Wednesday, January 18, 2012

Dance, Song and Composition part two

So what are the implications if it is true that music is created for different categories of experience?

It means that often when we are critical of music, we may not be listening to it under the same terms with which it was created.

If patrons are dancing at a club and a Harry Nilsson song comes on, then they will probably hate it.  It isn't produced with a strong enough beat for that setting.   However, if they listened to the song in their car or on their couch, they might love it.

If one goes to a small folk club and someone generates a beat that repeats over and over, without much in the form of melody or lyrics, then it might be really annoying.   But once again, in the club or in the dance studio, it might be acceptable.

If one is sitting in a concert hall, prepared to listen attentively to a symphony or chamber work, and a singer-songwriter begins strumming a guitar, it might seem really shallow musically, throwing our active ears back at us, no matter how good the lyrics are.

There is a converse situation too, which is very common, particularly in listening to composition.  People approach the concert hall, or the "close" headphone listen at home, with the attitude of listening to songs.  We seek immediacy, catchiness and repetition rather than a continuous aesthetic statement on all the elements of music and its organization, written to be worthy of, and to reward, a constantly attentive listen.   Composition is the unfolding of organized thought in sound form.
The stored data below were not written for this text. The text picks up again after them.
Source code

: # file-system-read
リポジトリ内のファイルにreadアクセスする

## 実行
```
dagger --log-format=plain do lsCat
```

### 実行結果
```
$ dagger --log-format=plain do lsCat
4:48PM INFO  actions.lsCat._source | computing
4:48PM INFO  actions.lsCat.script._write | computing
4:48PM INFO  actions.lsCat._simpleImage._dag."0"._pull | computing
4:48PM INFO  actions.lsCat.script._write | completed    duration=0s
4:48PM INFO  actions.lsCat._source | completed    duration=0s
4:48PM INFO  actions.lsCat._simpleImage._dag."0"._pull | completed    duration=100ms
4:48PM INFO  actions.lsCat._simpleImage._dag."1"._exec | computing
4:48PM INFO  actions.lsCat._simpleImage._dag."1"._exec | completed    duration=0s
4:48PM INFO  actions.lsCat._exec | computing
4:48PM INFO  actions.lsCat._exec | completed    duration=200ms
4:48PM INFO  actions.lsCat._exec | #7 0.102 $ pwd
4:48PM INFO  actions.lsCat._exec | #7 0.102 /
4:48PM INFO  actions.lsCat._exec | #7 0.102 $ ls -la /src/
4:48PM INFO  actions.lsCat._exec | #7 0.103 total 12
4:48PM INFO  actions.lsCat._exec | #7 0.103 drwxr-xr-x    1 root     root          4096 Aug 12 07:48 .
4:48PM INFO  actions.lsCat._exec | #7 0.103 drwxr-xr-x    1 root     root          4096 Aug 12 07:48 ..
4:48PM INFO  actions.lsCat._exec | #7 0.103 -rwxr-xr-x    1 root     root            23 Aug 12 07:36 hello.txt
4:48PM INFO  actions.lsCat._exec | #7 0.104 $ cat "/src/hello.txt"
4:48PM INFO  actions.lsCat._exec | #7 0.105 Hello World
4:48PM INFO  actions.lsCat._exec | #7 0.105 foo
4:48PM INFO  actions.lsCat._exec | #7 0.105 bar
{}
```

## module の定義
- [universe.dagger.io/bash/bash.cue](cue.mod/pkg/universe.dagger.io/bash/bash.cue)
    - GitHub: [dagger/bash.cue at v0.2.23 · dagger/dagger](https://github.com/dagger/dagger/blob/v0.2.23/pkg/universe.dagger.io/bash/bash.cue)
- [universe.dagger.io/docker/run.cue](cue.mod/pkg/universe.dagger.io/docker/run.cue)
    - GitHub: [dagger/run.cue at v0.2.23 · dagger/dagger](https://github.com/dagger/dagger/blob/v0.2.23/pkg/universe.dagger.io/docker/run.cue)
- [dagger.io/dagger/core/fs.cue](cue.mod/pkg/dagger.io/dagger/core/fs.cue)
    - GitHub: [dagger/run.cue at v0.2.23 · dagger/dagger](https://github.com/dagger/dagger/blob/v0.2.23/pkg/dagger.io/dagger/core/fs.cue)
Once again, this is not to say that composition does not contain elements of catchiness and immediacy.  It's just to say that it is not necessarily its primary purpose.  Listening to Webern's symphony will give you almost zero in terms of memorable melody (but a Mozart or Dvorak symphony will).  But it will offer you a fantastic, short listen exploring the aesthetic of music when texture has completely and consciously supplanted melody and traditional harmony as the tool of communication.   There is no beat to dance to, no melody to sing and no stable musical wallpaper.  But it is a highly fascinating and rewarding listen. 

One way to think of it is this - I have listened to the Beatles album "Abbey Road" many times more than the Webern Symphony, but I think I have thought about the Webern Symphony just as much over the last several years.     And any time I have a chance to sit down with my headphones for eight minutes and listen to it, I enjoy it immensely.  And with subsequent listens, the sense of immediacy and familiarity and emotional connection grows.  

But listening to Webern in the car?   No way.  I can't even hear it over the traffic.  Give me "Abbey Road."


  1. This comment has been removed by the author.

  2. I agree. I think Abbey Road is the best of the Beatles' repertoire.

    I even like it better than the White Album, if that's possible.